• **Problem to solve**: Lift out all lines below that contain "problématique".

• **Records**:
◆ ◆ ◆
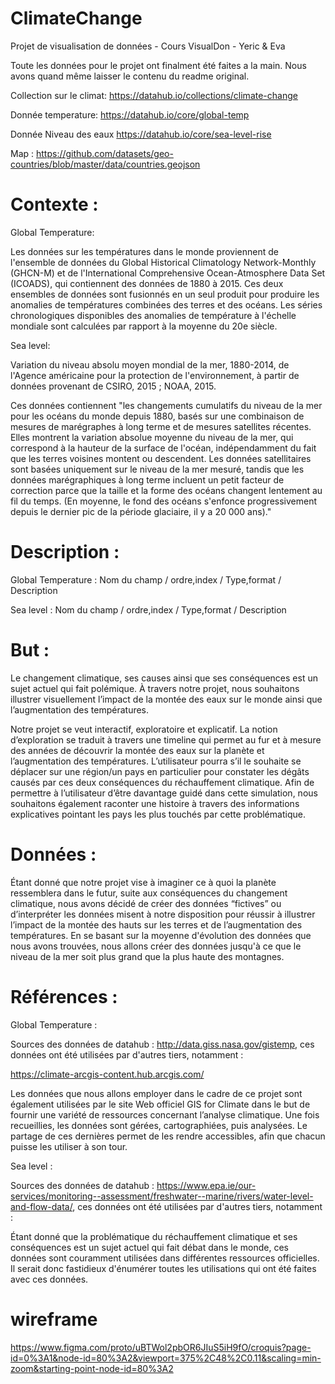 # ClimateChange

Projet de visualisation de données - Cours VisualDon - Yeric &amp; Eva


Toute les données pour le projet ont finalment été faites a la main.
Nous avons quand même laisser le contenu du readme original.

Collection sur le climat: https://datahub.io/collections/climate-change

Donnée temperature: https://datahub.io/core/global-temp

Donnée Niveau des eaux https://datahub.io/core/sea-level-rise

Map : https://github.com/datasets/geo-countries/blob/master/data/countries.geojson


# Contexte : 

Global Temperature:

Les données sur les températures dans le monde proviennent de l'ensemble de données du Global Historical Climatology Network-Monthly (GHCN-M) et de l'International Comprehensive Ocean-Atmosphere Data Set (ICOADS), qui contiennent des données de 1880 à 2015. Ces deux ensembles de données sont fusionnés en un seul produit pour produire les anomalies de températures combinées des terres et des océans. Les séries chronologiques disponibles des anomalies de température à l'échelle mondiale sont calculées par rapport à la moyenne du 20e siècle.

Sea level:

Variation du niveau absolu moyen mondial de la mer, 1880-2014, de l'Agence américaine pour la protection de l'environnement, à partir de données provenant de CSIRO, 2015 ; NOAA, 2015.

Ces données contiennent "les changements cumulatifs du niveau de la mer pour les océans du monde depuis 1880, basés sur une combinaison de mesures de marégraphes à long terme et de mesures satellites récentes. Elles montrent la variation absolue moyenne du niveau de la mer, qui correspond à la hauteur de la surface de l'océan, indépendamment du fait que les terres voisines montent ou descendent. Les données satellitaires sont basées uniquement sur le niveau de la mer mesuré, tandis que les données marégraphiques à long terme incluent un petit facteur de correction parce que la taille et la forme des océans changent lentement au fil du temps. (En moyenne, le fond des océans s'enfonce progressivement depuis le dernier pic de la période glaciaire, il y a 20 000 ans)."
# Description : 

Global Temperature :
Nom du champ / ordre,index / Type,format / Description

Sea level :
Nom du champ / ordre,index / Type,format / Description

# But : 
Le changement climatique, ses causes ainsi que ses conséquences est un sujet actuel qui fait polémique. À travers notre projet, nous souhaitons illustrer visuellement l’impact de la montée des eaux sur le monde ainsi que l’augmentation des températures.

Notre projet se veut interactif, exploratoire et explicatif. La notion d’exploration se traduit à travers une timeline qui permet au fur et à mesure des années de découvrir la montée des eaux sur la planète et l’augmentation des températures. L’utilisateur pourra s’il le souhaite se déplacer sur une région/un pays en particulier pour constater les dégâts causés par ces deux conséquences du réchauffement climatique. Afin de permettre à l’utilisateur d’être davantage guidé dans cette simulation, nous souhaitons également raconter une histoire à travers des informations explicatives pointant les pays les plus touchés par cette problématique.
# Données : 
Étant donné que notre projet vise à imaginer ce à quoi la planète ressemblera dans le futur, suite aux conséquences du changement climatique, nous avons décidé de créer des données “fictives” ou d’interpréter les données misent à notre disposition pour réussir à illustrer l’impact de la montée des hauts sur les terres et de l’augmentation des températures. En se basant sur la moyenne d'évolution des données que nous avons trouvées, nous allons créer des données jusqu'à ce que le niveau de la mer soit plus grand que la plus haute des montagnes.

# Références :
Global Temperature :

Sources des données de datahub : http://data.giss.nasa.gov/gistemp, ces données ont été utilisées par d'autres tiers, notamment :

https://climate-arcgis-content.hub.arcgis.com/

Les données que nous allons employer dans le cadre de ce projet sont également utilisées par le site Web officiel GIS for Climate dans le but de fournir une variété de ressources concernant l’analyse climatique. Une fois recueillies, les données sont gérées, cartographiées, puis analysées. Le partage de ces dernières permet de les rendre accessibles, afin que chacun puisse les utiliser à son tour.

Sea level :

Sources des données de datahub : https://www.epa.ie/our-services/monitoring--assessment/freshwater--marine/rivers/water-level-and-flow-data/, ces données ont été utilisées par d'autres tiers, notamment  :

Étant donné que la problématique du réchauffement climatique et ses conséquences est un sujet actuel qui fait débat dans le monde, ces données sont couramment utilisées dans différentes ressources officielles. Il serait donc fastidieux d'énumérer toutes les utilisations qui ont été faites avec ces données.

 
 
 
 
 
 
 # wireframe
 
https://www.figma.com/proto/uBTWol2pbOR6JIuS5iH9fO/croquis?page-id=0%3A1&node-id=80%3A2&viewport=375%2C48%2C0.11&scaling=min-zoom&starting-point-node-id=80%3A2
◆ ◆ ◆
• **Task answer**:
Notre projet se veut interactif, exploratoire et explicatif. La notion d’exploration se traduit à travers une timeline qui permet au fur et à mesure des années de découvrir la montée des eaux sur la planète et l’augmentation des températures. L’utilisateur pourra s’il le souhaite se déplacer sur une région/un pays en particulier pour constater les dégâts causés par ces deux conséquences du réchauffement climatique. Afin de permettre à l’utilisateur d’être davantage guidé dans cette simulation, nous souhaitons également raconter une histoire à travers des informations explicatives pointant les pays les plus touchés par cette problématique.
Étant donné que la problématique du réchauffement climatique et ses conséquences est un sujet actuel qui fait débat dans le monde, ces données sont couramment utilisées dans différentes ressources officielles. Il serait donc fastidieux d'énumérer toutes les utilisations qui ont été faites avec ces données.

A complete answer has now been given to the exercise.